Narin Afrin was a resistance leader during the 2014–2015 Siege of Kobanî, representing the Kurdish People's Protection Units (YPG) and Peshmerga fighters. The resistance group, the People's Protection Units (YPG), is secular, politically left-wing, and the armed wing of the Kurdish Democratic Union Party (PYD). She also leads the Women's Protection Units (YPJ), an all-female force affiliated with the YPG.

Afrin is the nom de guerre of Meysa Abdo, born c. 1974, though a Kurdish political consultant has told the International Business Times that Abdo is a pseudonym as well. Female fighters choose their names during military training as a way to separate their future from their past. "Afrin" refers to her Kurdish village of Afrin, Syria, and "Narin" was a name she liked.

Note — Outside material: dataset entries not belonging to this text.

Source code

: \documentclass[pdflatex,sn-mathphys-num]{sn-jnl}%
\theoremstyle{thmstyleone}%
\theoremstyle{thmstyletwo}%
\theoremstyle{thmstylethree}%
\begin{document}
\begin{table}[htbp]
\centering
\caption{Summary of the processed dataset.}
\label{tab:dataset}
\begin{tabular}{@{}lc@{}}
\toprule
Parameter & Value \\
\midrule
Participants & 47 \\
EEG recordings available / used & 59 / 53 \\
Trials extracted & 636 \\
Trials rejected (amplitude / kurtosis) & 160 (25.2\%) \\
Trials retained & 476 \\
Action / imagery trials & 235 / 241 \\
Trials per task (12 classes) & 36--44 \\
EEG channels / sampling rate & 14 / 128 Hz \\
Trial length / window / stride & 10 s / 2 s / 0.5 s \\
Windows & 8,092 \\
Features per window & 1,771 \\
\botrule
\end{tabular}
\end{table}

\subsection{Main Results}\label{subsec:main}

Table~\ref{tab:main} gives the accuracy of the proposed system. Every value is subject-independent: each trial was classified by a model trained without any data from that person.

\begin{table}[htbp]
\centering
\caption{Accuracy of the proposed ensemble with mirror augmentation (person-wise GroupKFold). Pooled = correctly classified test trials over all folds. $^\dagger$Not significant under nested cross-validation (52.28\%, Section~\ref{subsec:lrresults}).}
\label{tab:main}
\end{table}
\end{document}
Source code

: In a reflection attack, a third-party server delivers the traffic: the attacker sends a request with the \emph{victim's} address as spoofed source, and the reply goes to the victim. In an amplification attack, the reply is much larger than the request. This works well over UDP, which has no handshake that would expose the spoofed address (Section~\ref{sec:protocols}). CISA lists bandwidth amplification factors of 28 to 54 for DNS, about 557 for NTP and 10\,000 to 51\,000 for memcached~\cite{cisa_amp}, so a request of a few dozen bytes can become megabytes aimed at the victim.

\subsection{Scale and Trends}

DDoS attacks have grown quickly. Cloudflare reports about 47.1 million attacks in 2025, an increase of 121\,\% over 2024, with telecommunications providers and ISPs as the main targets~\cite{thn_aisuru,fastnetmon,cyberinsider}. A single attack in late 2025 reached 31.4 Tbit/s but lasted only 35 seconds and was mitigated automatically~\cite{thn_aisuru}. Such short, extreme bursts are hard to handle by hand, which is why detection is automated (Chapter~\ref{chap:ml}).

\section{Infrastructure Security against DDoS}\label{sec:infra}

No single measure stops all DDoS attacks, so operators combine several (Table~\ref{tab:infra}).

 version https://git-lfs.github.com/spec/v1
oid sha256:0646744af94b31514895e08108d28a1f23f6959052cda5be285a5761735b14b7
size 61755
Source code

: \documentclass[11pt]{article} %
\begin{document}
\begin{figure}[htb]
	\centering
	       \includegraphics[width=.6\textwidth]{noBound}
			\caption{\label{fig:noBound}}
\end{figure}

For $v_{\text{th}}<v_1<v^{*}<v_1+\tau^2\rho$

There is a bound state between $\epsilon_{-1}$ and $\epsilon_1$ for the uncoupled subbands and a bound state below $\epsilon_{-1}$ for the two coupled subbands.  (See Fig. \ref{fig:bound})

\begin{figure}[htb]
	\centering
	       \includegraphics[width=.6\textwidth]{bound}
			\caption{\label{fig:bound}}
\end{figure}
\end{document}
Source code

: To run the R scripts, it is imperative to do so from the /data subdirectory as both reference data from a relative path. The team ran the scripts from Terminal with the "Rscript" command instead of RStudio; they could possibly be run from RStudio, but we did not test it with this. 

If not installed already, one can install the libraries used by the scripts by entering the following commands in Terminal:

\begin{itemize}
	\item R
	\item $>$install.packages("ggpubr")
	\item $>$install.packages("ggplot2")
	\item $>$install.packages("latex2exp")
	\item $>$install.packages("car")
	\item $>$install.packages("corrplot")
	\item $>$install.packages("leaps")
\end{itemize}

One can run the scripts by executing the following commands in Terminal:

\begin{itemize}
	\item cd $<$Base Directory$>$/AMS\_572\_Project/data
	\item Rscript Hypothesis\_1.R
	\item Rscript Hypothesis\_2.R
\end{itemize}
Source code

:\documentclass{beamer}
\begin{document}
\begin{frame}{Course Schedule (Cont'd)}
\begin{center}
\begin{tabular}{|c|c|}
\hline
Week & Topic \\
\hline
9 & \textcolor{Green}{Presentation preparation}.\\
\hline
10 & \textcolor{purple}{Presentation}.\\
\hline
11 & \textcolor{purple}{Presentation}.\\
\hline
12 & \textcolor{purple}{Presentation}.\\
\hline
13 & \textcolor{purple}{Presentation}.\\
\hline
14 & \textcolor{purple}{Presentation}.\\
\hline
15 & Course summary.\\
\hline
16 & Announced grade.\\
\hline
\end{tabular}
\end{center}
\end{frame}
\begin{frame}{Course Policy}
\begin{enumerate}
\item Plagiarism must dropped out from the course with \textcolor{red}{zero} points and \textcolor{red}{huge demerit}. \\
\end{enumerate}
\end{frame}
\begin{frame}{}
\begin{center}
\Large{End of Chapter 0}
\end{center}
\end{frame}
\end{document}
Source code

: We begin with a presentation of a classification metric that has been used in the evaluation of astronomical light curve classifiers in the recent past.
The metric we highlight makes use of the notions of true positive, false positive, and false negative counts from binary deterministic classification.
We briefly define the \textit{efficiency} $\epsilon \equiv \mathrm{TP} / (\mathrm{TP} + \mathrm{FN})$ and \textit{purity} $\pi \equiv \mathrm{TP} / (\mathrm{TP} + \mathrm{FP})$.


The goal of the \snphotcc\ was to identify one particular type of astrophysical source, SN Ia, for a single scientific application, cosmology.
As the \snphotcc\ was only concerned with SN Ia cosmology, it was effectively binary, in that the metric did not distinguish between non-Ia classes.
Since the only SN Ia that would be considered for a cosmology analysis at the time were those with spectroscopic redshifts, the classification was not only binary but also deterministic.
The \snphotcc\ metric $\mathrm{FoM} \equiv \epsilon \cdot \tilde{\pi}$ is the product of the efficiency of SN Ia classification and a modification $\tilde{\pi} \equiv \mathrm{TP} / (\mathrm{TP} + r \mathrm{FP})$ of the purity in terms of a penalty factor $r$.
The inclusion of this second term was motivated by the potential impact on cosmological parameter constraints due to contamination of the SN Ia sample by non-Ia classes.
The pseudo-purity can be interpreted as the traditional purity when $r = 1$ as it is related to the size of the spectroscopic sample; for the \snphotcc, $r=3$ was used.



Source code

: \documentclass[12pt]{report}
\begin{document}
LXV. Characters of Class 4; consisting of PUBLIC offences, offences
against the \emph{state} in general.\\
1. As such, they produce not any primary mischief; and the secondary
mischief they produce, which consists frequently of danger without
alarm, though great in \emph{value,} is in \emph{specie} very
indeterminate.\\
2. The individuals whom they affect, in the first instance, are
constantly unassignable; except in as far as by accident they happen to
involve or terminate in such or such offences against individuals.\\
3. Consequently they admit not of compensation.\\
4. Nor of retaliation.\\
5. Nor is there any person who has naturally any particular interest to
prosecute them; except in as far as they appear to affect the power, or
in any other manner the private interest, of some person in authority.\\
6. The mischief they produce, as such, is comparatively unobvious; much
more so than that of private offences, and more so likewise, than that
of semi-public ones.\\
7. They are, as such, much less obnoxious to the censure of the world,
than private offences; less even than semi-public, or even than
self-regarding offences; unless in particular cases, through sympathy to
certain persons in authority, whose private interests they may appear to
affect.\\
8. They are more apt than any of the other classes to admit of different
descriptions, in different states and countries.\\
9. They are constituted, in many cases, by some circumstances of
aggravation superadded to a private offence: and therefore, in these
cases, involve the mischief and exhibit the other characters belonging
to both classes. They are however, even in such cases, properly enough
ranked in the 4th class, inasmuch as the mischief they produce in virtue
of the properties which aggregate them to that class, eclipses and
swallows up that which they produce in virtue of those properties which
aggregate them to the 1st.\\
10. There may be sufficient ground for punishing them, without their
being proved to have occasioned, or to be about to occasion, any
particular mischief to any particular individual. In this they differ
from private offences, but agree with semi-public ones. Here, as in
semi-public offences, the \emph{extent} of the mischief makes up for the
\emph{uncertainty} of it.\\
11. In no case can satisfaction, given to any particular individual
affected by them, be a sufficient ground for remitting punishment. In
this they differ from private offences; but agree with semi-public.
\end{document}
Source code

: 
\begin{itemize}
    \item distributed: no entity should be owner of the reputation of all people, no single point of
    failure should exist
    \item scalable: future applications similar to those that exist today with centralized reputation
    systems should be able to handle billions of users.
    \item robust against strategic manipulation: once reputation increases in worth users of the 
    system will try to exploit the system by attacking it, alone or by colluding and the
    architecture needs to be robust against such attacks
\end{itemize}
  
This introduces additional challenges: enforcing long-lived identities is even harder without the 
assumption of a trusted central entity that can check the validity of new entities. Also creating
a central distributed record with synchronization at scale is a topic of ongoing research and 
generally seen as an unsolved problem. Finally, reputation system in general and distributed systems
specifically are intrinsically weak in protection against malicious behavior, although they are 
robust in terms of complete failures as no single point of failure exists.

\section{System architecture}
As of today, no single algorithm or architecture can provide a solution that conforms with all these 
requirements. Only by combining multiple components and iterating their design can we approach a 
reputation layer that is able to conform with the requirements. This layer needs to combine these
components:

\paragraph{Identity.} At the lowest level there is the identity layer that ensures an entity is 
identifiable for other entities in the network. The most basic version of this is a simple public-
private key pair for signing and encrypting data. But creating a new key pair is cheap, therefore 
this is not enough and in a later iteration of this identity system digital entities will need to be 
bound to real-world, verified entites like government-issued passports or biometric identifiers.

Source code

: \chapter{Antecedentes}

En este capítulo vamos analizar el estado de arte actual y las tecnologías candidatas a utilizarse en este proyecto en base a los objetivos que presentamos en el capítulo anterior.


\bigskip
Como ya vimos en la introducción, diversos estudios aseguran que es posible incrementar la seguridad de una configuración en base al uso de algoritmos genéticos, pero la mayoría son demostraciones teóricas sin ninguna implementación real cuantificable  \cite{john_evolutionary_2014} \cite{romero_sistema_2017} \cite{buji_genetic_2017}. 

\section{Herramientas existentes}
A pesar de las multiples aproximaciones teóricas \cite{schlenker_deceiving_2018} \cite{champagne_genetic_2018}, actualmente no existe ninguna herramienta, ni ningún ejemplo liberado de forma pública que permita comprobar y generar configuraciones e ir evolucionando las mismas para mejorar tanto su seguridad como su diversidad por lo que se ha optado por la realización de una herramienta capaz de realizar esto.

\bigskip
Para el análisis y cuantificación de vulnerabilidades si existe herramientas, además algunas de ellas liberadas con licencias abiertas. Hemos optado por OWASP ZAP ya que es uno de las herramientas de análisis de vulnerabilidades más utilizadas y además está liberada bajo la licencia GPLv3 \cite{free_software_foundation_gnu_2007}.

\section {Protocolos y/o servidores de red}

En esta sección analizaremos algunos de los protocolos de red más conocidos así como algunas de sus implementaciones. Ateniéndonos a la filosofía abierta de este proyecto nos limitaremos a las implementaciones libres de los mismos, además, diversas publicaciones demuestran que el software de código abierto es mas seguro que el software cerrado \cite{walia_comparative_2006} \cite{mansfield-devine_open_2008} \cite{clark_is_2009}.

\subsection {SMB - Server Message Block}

Afrin avoids media spotlight—most published photos of Afrin were not actually her—and has expressed worry about the media portrayal of the Women's Protection Units, which focuses on the "cause célèbre" of empowered, "bronzed women toting guns" in a conservative region associated with a ruthless Islamic State. In 2014, the Financial Times reported that Afrin had become a "local legend" among Kurds.

She had studied with Abdullah Öcalan, the founder of the Kurdistan Workers' Party (PKK). She had participated in the PKK for 20 years prior to the Siege of Kobanî, having previously fought in Cezire (Qamishli region) before moving to Kobanî in early 2013.